After years of investigation, several key technologies has been developed in QST, including, but not limited to, the following methods, compressed sensing tomography Gross et al. (2010); Qi Yin (2018), permutationally invariant tomography Tóth et al. (2010); Moroder et al. (2012) and tomographic schemes based on tensor networks Baumgratz et al. (2013). In recent years, quantum machine learning has attract a lot attentions in quantum computing Biamonte et al. (2017); Situ et al. (2020); He et al. (2021). Meanwhile, machine learning has made great progress in assisting the research of quantum physics problems Carleo and Troyer (2017); Hartmann and Carleo (2019); Deng et al. (2017); Cai and Liu (2018); Fournier et al. (2020); Tang-Shi Yao (2019). Meanwhile, QST driven by neural network generative models has also received widespread attentions and some relevant research results has appeared. For example, based on probabilistic undirected graph model, Torlai et al. Torlai et al. (2018) used restricted Boltzmann machine (RBM) QST method to learn amplitude and phase of quantum state and reconstruct quantum state wavefunction. Based on the powerful autoregressive model Recurrent Neural Networks (RNN), Carrasquilla et al. Carrasquilla et al. (2019) introduced RNN-QST, which is able to use the informationally complete (IC) positive-operator valued measures (POVMs) samples, to reconstruct quantum states with high classical fidelity. There is also a transformer Vaswani et al. (2017) QST method based on attention mechanism-based generative network, which reconstructs mixed state density matrix of a noisy quantum state Cha et al. (2020). Moreover, there are some other QST methods driven by generative models Ahmed et al. (2020); Luchnikov et al. (2019).

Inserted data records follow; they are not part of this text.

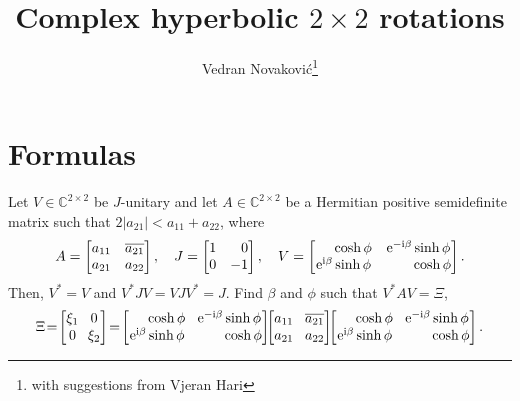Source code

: \documentclass[a4paper,12pt,twoside]{article}
\title{Complex hyperbolic $2\times 2$ rotations}
\author{Vedran Novakovi\'{c}\footnote{with suggestions from Vjeran Hari}}
\begin{document}
\maketitle
\section{Formulas}
Let $V\in\mathbb{C}^{2\times 2}$ be $J$-unitary and let
$A\in\mathbb{C}^{2\times 2}$ be a Hermitian positive semidefinite
matrix such that $2|a_{21}|<a_{11}+a_{22}$, where
\begin{equation}
  A=\begin{bmatrix}
  a_{11} & \overline{a_{21}}\\
  a_{21} & a_{22}
  \end{bmatrix},\quad
  J=\begin{bmatrix}
  1 & \hphantom{-}0\\
  0 & -1
  \end{bmatrix},\quad
  V=\begin{bmatrix}
  \hphantom{\mathrm{e}^{\mathrm{i}\beta}}\cosh\phi & \mathrm{e}^{-\mathrm{i}\beta}\sinh\phi\\
  \mathrm{e}^{\mathrm{i}\beta}\sinh\phi & \hphantom{\mathrm{e}^{-\mathrm{i}\beta}}\cosh\phi
  \end{bmatrix}.
  \label{e:1}
\end{equation}
Then, $V^{\ast}=V$ and $V^{\ast}JV=VJV^{\ast}=J$.  Find $\beta$ and
$\phi$ such that $V^{\ast}AV=\Xi$,
\begin{equation}
  \Xi\!=\!\begin{bmatrix}
  \xi_1 & \!\!0\\
  0 & \!\!\xi_2
  \end{bmatrix}\!=\!\begin{bmatrix}
  \hphantom{\mathrm{e}^{\mathrm{i}\beta}}\cosh\phi & \!\mathrm{e}^{-\mathrm{i}\beta}\sinh\phi\\
  \mathrm{e}^{\mathrm{i}\beta}\sinh\phi & \!\hphantom{\mathrm{e}^{-\mathrm{i}\beta}}\cosh\phi
  \end{bmatrix}\!\!\begin{bmatrix}
  a_{11} & \!\overline{a_{21}}\\
  a_{21} & \!a_{22}
  \end{bmatrix}\!\!\begin{bmatrix}
  \hphantom{\mathrm{e}^{\mathrm{i}\beta}}\cosh\phi & \!\mathrm{e}^{-\mathrm{i}\beta}\sinh\phi\\
  \mathrm{e}^{\mathrm{i}\beta}\sinh\phi & \!\hphantom{\mathrm{e}^{-\mathrm{i}\beta}}\cosh\phi
  \end{bmatrix}.
  \label{e:2}
\end{equation}
\end{document}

All of these methods demonstrate that machine learning techniques can effectively deal with specific quantum states.

In this paper, we propose to use a Bidirectional Recurrent Neural Network (BiRNN) generative model based on contextual semantics to perform QST. By slicing quantum state measurement samples as time series information flow, we are able to make full use of the contextual semantics of these messages to perform QST by this bidirectional neural network. At the same time, we propose a network training standard to conduct early stopping, which can help one to find effectively better training model using fewer training samples. These methods enable us to use fewer quantum state measurement samples than RNNCarrasquilla et al. (2019) and AQTCha et al. (2020) neural network tomography to achieve over 99% classical fidelity on GHZ state. We test our method in dealing with “easy quantum states” and “hard quantum states” that have different sampling difficulty Rocchetto et al. (2018). Finally, we have a brief discussion about why this QST method can effectively process some specific quantum states.

II Method

Our method belongs to unsupervised machine learning. The training samples are produced based on the IC-POVMs mentioned in Carrasquilla et al. (2019). The IC-POVM operators which we use here are Pauli-4 operators. Each $N$ -qubit quantum state measurement sample is denoted by a. We slice each of them into $T=N$ parts as time series information flow, i.e., $\textbf{a}=[a_{1},a_{2},...,a_{N}]$ , where $a_{i}\in\{0,1,2,3\}$ . The probability distribution corresponding to the Pauli-4 IC-POVM is denoted as $\textbf{P}=\{P(\textbf{a})\}_{\textbf{a}}$ with $P(\textbf{a})\geq 0$ and $\sum_{\textbf{a}}P(\textbf{a})=1$ .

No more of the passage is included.